Start of Entries provided

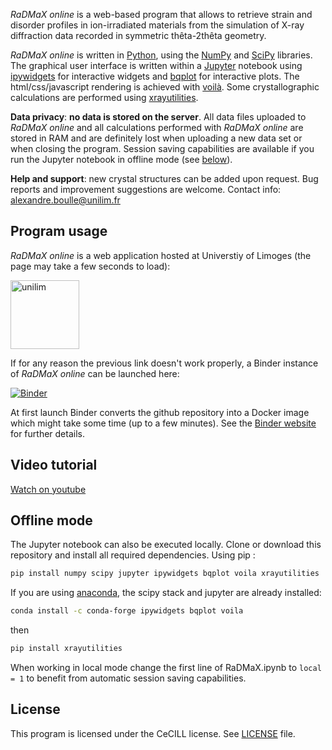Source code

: _RaDMaX online_ is a web-based program that allows to retrieve strain and disorder profiles in ion-irradiated materials from the simulation of X-ray diffraction data recorded in symmetric thêta-2thêta geometry.

_RaDMaX online_ is written in [Python](https://www.python.org/), using the [NumPy](https://numpy.org/) and [SciPy](https://scipy.org/) libraries. The graphical user interface is written within a [Jupyter](https://jupyter.org/) notebook using [ipywidgets](https://github.com/jupyter-widgets/ipywidgets) for interactive widgets and [bqplot](https://github.com/bloomberg/bqplot) for interactive plots. The html/css/javascript rendering is achieved with [voilà](https://github.com/voila-dashboards/voila). Some crystallographic calculations are performed using [xrayutilities](https://xrayutilities.sourceforge.io/).

**Data privacy**: **no data is stored on the server**. All data files uploaded to _RaDMaX online_ and all calculations performed with _RaDMaX online_ are stored in RAM and are definitely lost when uploading a new data set or when closing the program. Session saving capabilities are available if you run the Jupyter notebook in offline mode (see [below](#offline-mode)).

**Help and support**: new crystal structures can be added upon request. Bug reports and improvement suggestions are welcome. Contact info: [alexandre.boulle@unilim.fr](mailto:alexandre.boulle@unilim.fr)

## Program usage

_RaDMaX online_ is a web application hosted at Universtiy of Limoges (the page may take a few seconds to load):

[<img src="https://www.unilim.fr/wp-content/uploads/sites/8/2015/09/logo-ul@2x.png" alt="unilim" width="110"/>](https://radmax.unilim.fr/)

If for any reason the previous link doesn't work properly, a Binder instance of _RaDMaX online_ can be launched here:

[![Binder](https://mybinder.org/badge_logo.svg)](https://mybinder.org/v2/gh/aboulle/RaDMaX-online/master?urlpath=voila%2Frender%2FRaDMaX.ipynb)

At first launch Binder converts the github repository into a Docker image which might take some time (up to a few minutes). See the [Binder website](https://mybinder.org/) for further details.

## Video tutorial
[Watch on youtube](https://youtu.be/53y2MJijKps)


## Offline mode
The Jupyter notebook can also be executed locally. Clone or download this repository and install all required dependencies. Using pip :

```bash
pip install numpy scipy jupyter ipywidgets bqplot voila xrayutilities
```

If you are using [anaconda](https://www.anaconda.com/distribution/), the scipy stack and jupyter are already installed:

```bash
conda install -c conda-forge ipywidgets bqplot voila
```
then

```bash
pip install xrayutilities
```
When working in local mode change the first line of RaDMaX.ipynb to ```local = 1``` to benefit from automatic session saving capabilities.

## License
This program is licensed under the  CeCILL license. See [LICENSE](https://github.com/aboulle/RaDMaX-online/blob/master/LICENSE.txt) file.
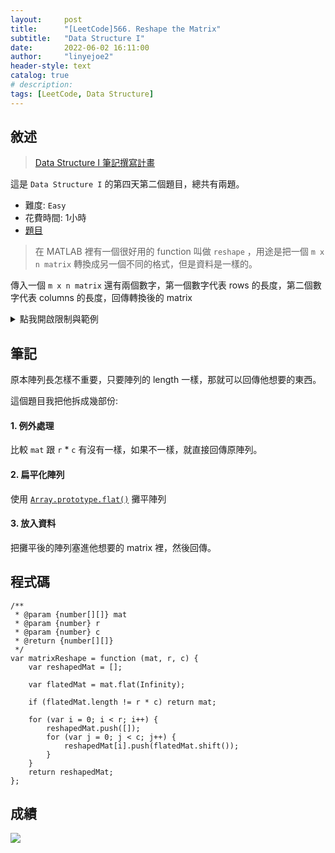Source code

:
 ```yaml
---
layout:     post
title:      "[LeetCode]566. Reshape the Matrix"
subtitle:   "Data Structure I"
date:       2022-06-02 16:11:00
author:     "linyejoe2"
header-style: text
catalog: true
# description: 
tags: [LeetCode, Data Structure]
---
```


## 敘述

>[Data Structure I 筆記撰寫計畫](https://linyejoe2.github.io/2022/05/30/leetcode/Data%20Structure/Data%20Structure%20I/Starting_write_Data_Structure_I_note/)

這是 `Data Structure I` 的第四天第二個題目，總共有兩題。

+ 難度: `Easy`
+ 花費時間: 1小時
+ [題目](https://leetcode.com/problems/reshape-the-matrix/)

> 在 MATLAB 裡有一個很好用的 function 叫做 `reshape` ，用途是把一個 `m x n matrix` 轉換成另一個不同的格式，但是資料是一樣的。

<!--more-->

傳入一個 `m x n matrix` 還有兩個數字，第一個數字代表 rows 的長度，第二個數字代表 columns 的長度，回傳轉換後的 matrix

<details><summary>點我開啟限制與範例</summary>
<pre>

**限制:**

- m == mat.length
- n == mat[i].length
- 1 <= m, n <= 100
- -1000 <= mat[i][j] <= 1000
- 1 <= r, c <= 300

**Example 1:**

![](https://assets.leetcode.com/uploads/2021/04/24/reshape1-grid.jpg)

```=
Input: mat = [[1,2],[3,4]], r = 1, c = 4
Output: [[1,2,3,4]]
```

**Example 2:**

![](https://assets.leetcode.com/uploads/2021/04/24/reshape2-grid.jpg)

```=
Input: mat = [[1,2],[3,4]], r = 2, c = 4
Output: [[1,2],[3,4]]
```
</pre></details>

## 筆記

原本陣列長怎樣不重要，只要陣列的 length 一樣，那就可以回傳他想要的東西。

這個題目我把他拆成幾部份:

#### 1. 例外處理

比較 `mat` 跟 `r` * `c` 有沒有一樣，如果不一樣，就直接回傳原陣列。

#### 2. 扁平化陣列

使用 [`Array.prototype.flat()`](https://developer.mozilla.org/zh-TW/docs/Web/JavaScript/Reference/Global_Objects/Array/flat) 攤平陣列

#### 3. 放入資料

把攤平後的陣列塞進他想要的 matrix 裡，然後回傳。



## 程式碼

```js=
/**
 * @param {number[][]} mat
 * @param {number} r
 * @param {number} c
 * @return {number[][]}
 */
var matrixReshape = function (mat, r, c) {
    var reshapedMat = [];

    var flatedMat = mat.flat(Infinity);

    if (flatedMat.length != r * c) return mat;

    for (var i = 0; i < r; i++) {
        reshapedMat.push([]);
        for (var j = 0; j < c; j++) {
            reshapedMat[i].push(flatedMat.shift());
        }
    }
    return reshapedMat;
};
```

## 成績

![](https://i.imgur.com/ARIrwT2.png)


<!-- ##### 參考資料 -->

End of Entries provided

▶ What the task requires:
The lines from the start of the records above through the line that holds "symmetric thêta-2thêta geometry." are to be copied exactly, both ends included, and no pictures are to be copied.

▶ Worked solution:
Source code

: _RaDMaX online_ is a web-based program that allows to retrieve strain and disorder profiles in ion-irradiated materials from the simulation of X-ray diffraction data recorded in symmetric thêta-2thêta geometry.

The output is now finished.